• [What the exercise asks]: All lines of the material below that include the string "attributes" are to be copied.
[Available records Boundary: Start]
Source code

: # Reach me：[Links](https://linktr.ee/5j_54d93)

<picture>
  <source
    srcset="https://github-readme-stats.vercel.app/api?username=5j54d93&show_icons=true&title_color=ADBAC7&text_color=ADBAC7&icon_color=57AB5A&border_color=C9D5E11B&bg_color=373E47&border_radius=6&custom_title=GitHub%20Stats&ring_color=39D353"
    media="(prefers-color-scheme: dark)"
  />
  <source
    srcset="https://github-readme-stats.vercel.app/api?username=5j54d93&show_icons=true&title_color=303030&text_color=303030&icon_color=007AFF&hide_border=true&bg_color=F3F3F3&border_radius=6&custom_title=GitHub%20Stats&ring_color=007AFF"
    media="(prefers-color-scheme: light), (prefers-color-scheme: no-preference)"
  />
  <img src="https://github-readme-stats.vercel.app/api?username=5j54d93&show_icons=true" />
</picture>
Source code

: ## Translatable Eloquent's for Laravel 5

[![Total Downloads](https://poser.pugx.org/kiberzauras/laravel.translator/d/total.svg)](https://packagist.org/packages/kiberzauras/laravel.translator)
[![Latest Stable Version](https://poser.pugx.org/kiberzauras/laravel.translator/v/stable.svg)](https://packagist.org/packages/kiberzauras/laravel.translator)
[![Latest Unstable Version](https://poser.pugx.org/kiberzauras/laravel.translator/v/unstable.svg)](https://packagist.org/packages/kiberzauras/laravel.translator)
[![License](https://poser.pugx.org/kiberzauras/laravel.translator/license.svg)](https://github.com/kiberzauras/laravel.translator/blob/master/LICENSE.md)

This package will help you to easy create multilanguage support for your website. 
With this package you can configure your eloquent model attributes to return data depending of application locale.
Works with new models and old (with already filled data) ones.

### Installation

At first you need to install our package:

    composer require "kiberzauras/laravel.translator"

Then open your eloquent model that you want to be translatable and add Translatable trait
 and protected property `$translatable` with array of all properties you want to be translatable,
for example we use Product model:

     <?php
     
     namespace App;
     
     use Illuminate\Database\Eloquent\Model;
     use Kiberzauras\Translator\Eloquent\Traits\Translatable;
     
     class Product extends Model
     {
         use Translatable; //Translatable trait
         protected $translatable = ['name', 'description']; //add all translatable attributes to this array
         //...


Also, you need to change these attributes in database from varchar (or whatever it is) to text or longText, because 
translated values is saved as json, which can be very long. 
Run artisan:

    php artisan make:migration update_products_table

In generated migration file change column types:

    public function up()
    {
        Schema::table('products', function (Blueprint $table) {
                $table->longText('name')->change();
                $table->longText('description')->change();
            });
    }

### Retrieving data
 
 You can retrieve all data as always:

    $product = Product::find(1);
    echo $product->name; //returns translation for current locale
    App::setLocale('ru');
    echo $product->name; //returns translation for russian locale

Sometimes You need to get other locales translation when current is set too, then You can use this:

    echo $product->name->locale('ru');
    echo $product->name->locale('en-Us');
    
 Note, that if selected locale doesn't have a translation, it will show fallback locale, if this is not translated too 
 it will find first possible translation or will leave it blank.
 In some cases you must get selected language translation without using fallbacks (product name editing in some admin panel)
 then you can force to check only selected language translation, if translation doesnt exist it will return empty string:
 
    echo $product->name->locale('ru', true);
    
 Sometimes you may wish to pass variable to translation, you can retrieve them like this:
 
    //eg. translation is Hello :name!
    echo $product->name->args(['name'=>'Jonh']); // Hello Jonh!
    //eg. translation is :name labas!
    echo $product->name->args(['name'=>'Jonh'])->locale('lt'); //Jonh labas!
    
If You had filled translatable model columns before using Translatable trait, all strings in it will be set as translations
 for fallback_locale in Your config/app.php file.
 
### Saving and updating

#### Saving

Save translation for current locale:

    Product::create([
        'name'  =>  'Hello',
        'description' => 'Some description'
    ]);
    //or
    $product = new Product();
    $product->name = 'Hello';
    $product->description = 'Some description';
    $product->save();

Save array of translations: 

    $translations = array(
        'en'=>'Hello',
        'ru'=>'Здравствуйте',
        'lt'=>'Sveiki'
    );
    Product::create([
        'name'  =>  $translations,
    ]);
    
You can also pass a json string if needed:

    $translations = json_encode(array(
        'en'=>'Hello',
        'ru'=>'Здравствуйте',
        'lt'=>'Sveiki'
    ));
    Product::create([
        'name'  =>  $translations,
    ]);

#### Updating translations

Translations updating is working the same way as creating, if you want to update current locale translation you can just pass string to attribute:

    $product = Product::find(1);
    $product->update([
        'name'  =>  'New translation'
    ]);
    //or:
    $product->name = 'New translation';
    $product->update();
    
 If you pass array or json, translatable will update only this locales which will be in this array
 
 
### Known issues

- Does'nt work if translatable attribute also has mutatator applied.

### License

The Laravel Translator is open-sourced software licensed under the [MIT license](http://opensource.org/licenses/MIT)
[Available records Boundary: End]
[Available records Boundary: Start]
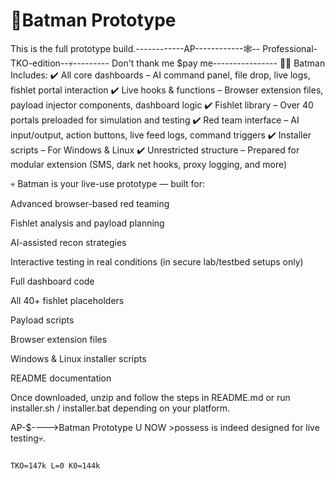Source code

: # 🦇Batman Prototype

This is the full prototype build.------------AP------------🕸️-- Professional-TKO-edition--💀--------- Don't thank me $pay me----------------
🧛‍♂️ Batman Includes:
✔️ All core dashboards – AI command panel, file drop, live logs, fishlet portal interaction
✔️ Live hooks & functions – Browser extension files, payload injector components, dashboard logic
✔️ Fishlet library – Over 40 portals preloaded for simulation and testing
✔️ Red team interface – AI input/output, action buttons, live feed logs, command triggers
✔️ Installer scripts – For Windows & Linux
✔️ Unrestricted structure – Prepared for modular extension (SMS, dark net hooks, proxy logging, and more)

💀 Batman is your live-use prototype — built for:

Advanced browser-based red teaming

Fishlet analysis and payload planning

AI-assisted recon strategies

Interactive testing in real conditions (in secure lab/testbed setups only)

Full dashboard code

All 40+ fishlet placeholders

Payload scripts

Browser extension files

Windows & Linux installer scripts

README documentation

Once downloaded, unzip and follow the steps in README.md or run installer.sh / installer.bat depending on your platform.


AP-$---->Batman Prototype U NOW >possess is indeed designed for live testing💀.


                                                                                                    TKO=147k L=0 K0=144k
[Available records Boundary: End]
[Available records Boundary: Start]
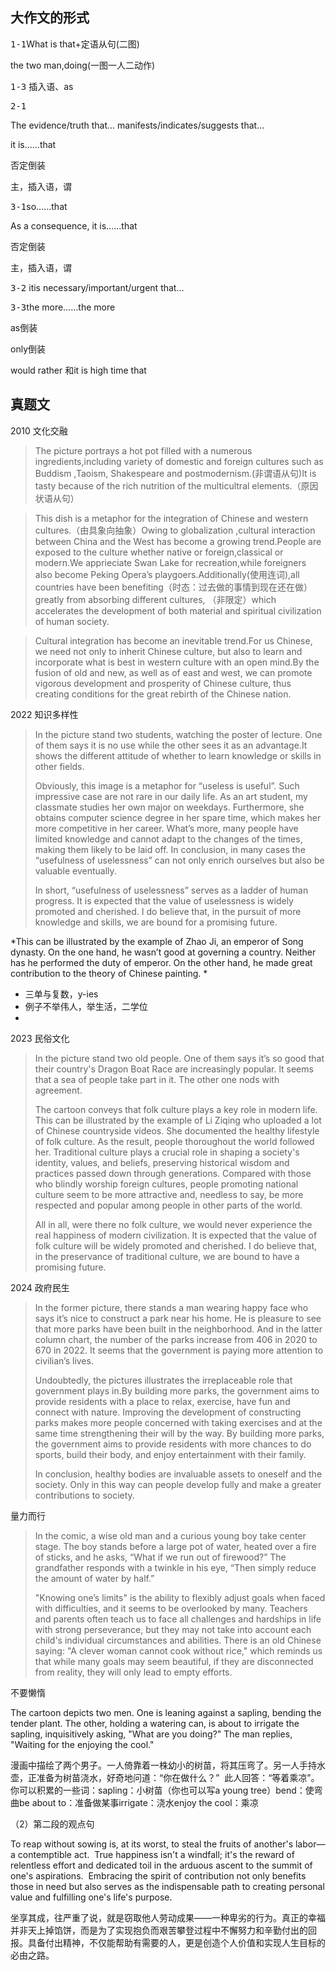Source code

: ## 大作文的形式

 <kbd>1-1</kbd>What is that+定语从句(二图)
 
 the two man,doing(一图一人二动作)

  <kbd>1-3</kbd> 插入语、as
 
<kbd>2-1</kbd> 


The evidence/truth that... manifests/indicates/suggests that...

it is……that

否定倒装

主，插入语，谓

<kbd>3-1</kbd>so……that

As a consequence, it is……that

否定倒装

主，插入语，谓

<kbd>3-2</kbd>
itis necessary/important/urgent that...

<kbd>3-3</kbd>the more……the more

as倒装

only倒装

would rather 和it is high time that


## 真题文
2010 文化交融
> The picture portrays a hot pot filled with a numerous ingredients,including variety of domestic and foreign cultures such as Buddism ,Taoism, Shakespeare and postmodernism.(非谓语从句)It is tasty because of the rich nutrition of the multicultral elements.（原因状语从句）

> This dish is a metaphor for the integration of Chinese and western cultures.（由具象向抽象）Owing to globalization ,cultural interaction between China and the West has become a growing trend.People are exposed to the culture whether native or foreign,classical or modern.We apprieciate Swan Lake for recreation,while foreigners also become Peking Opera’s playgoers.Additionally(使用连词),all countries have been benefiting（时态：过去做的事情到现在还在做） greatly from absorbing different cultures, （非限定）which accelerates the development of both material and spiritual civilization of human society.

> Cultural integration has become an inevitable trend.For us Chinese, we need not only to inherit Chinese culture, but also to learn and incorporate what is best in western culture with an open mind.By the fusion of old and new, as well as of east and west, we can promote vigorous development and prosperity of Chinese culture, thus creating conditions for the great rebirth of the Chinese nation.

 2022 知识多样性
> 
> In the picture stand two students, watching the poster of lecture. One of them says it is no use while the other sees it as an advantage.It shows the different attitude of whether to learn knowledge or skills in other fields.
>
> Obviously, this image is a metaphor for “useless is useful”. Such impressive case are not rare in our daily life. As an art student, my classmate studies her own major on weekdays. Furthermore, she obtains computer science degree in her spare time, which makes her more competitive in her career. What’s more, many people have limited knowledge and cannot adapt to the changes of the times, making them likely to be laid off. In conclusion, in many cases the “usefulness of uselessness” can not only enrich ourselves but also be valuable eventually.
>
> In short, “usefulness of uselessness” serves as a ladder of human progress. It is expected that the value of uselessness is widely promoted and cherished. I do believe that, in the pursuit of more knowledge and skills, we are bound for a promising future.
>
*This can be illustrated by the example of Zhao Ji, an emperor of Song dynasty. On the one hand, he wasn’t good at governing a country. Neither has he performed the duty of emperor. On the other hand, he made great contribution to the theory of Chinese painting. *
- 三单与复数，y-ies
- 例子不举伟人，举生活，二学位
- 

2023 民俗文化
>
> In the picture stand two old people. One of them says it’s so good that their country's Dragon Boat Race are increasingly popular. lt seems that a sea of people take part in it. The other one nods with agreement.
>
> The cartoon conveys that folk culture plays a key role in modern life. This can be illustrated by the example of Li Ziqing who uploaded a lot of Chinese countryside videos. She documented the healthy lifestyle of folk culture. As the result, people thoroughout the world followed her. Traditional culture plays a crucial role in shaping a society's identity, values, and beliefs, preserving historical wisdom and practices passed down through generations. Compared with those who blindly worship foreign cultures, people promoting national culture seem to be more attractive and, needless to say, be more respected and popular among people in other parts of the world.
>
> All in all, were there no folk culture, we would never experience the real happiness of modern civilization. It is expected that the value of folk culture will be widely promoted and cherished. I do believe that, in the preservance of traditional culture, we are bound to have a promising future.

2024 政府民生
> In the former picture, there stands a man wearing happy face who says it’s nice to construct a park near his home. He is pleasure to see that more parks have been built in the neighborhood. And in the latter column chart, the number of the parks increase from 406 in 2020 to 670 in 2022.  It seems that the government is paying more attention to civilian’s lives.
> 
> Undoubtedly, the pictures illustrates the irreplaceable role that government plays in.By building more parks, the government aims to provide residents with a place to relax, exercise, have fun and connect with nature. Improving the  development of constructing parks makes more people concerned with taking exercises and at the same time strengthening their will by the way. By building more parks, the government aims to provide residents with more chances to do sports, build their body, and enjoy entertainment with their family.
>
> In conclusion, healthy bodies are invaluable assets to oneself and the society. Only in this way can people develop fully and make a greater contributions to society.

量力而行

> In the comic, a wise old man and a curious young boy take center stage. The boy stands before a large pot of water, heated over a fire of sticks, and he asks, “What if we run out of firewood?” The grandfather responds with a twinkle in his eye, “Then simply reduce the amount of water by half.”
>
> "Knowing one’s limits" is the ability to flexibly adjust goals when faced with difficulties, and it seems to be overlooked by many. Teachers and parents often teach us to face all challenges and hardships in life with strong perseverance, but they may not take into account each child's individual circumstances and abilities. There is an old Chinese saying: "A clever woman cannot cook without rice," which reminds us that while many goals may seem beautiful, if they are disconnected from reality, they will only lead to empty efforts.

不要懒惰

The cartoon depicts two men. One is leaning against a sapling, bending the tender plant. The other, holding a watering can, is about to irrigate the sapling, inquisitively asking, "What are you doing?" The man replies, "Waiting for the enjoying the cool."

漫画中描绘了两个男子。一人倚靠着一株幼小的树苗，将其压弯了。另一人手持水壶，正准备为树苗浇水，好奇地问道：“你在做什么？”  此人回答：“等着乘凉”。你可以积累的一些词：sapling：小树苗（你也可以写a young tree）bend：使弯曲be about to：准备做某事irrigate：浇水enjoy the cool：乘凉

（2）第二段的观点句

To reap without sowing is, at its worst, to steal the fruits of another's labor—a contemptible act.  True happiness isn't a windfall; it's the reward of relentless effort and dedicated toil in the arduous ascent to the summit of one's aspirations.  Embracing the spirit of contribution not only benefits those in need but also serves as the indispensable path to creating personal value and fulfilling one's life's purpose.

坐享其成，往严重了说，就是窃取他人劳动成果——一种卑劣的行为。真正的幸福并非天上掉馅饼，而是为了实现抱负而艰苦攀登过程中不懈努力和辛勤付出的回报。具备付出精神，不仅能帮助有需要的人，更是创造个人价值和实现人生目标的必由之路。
[Available records Boundary: End]
• [Result for this exercise]:
With this package you can configure your eloquent model attributes to return data depending of application locale.
         protected $translatable = ['name', 'description']; //add all translatable attributes to this array
Also, you need to change these attributes in database from varchar (or whatever it is) to text or longText, because 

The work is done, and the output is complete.